怪訝そうな顔をした私に、「奇術師に不可能はないの」といつだったか聞いたような台詞が
聞こえてきた。奇術師なら何でもありなのかよ・・・そうなのかよ・・・。
「ヒソカ、帰ってくれない。コイツは俺といるんだから」
「ヒドイなあ、イルミ。ボクだって彼女といたいのに」
その瞬間、鋲とトランプが飛んだ。言葉のとおり、空を飛んだというか切ったというか。
目線を上にやれば、いつのまにやら戦闘態勢に入ったヒソカとイルミ。殺気がすごいんだけど。

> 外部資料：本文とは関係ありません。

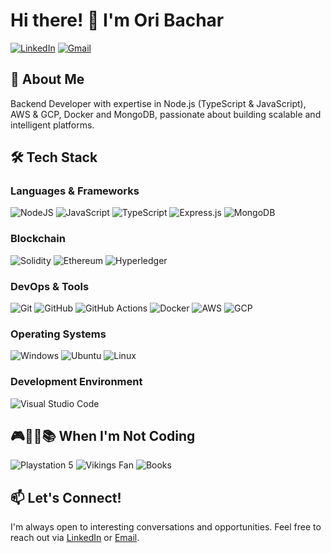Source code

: # Hi there! 👋 I'm Ori Bachar

[![LinkedIn](https://img.shields.io/badge/linkedin-%230077B5.svg?style=for-the-badge&logo=linkedin&logoColor=white)](https://www.linkedin.com/in/ori-bachar/)
[![Gmail](https://img.shields.io/badge/Gmail-D14836?style=for-the-badge&logo=gmail&logoColor=white)](mailto:oribachar98%40gmail.com)

## 💪 About Me

Backend Developer with expertise in Node.js (TypeScript & JavaScript), AWS & GCP, Docker and MongoDB, passionate about building scalable and intelligent platforms.

## 🛠️ Tech Stack

### Languages & Frameworks

![NodeJS](https://img.shields.io/badge/Node.js-6DA55F?style=for-the-badge&logo=node.js&logoColor=white)
![JavaScript](https://img.shields.io/badge/JavaScript-F7DF1E?style=for-the-badge&logo=javascript&logoColor=000)
![TypeScript](https://img.shields.io/badge/TypeScript-3178C6?style=for-the-badge&logo=typescript&logoColor=fff)
![Express.js](https://img.shields.io/badge/Express.js-%23404d59?style=for-the-badge&logo=express&logoColor=%2361DAFB)
![MongoDB](https://img.shields.io/badge/MongoDB-%234ea94b?style=for-the-badge&logo=mongodb&logoColor=white)

### Blockchain

![Solidity](https://img.shields.io/badge/Solidity-%23363636?style=for-the-badge&logo=solidity&logoColor=white)
![Ethereum](https://img.shields.io/badge/Ethereum-3C3C3D?style=for-the-badge&logo=Ethereum&logoColor=white)
![Hyperledger](https://img.shields.io/badge/Hyperledger-2F3134?style=for-the-badge&logo=hyperledger&logoColor=white)

### DevOps & Tools

![Git](https://img.shields.io/badge/git-%23F05033.svg?style=for-the-badge&logo=git&logoColor=white)
![GitHub](https://img.shields.io/badge/github-%23121011.svg?style=for-the-badge&logo=github&logoColor=white)
![GitHub Actions](https://img.shields.io/badge/GitHub_Actions-2088FF?style=for-the-badge&logo=github-actions&logoColor=white)
![Docker](https://img.shields.io/badge/docker-%230db7ed.svg?style=for-the-badge&logo=docker&logoColor=white)
![AWS](https://img.shields.io/badge/AWS-%23FF9900.svg?style=for-the-badge&logo=amazon-aws&logoColor=white)
![GCP](https://img.shields.io/badge/GoogleCloud-%234285F4.svg?style=for-the-badge&logo=google-cloud&logoColor=white)

### Operating Systems

![Windows](https://img.shields.io/badge/Windows-0078D6?style=for-the-badge&logo=windows&logoColor=white)
![Ubuntu](https://img.shields.io/badge/Ubuntu-E95420?style=for-the-badge&logo=ubuntu&logoColor=white)
![Linux](https://img.shields.io/badge/Linux-FCC624?style=for-the-badge&logo=linux&logoColor=black)

### Development Environment

![Visual Studio Code](https://img.shields.io/badge/VisualStudioCode-0078d7.svg?style=for-the-badge&logo=visual-studio-code&logoColor=white)

## 🎮🏈💜📚 When I'm Not Coding

![Playstation 5](https://img.shields.io/badge/Playstation%205-003791?style=for-the-badge&logo=playstation-5&logoColor=white)
![Vikings Fan](https://img.shields.io/badge/Minnesota%20Vikings-%234F2683.svg?style=for-the-badge&logo=nfl&logoColor=white)
![Books](https://img.shields.io/badge/Mystery%20Books-%23000000.svg?style=for-the-badge&logo=goodreads&logoColor=white)


## 📫 Let's Connect!

I'm always open to interesting conversations and opportunities. Feel free to reach out via [LinkedIn](https://www.linkedin.com/in/ori-bachar/) or [Email](mailto:oribachar98@gmail.com).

ひっそりと自分の念能力である結界を自分に張る。ヒソカとイルミが自らの武器を手にし、
ジリ、と動いたその瞬間。
「駅前の新しい店のプリン買ってきたんだがどうだ?」
そう言って、白い箱を手に部屋に入ってきたのはお得意様2号であるクロロだ。
なんでこう、君たちはタイミングがいいんだろうね。なに、打ち合わせでもしてきたの?
というかクロロもどこから入ってきたの?盗賊クオリティなの?
今日は髪を下ろしていて、爽やかな好青年スタイルなクロロ。ヒソカとイルミを見つけるなり、
眉間にシワを寄せた。
「・・・なぜお前らがいる」
「俺が最初にここに来たんだよ。クロロもなに、ちゃっかり手土産?」
「俺は彼女とプリンを食べるために来たんだ。前々からの約束だったからな」
「じゃあ、ボクもそうだよ。前、遊びに行くねって言ったし」
「どうせヒソカ、許可なんて得てないだろ?」
「さあ?」
ギスギスとした空気に更に輪が掛かった。クロロからも凄い殺気がとんでくる。
プリンの入っているだろう箱を机に置くと、スキルハンターを取り出す。え、マジですか。
誰からともなく、戦闘が開始された。
私はといえば、クロロが持ってきてくれたプリンを結界の中で食べていた。
とりあえず、家壊さないで欲しい。・・・プリン美味しい。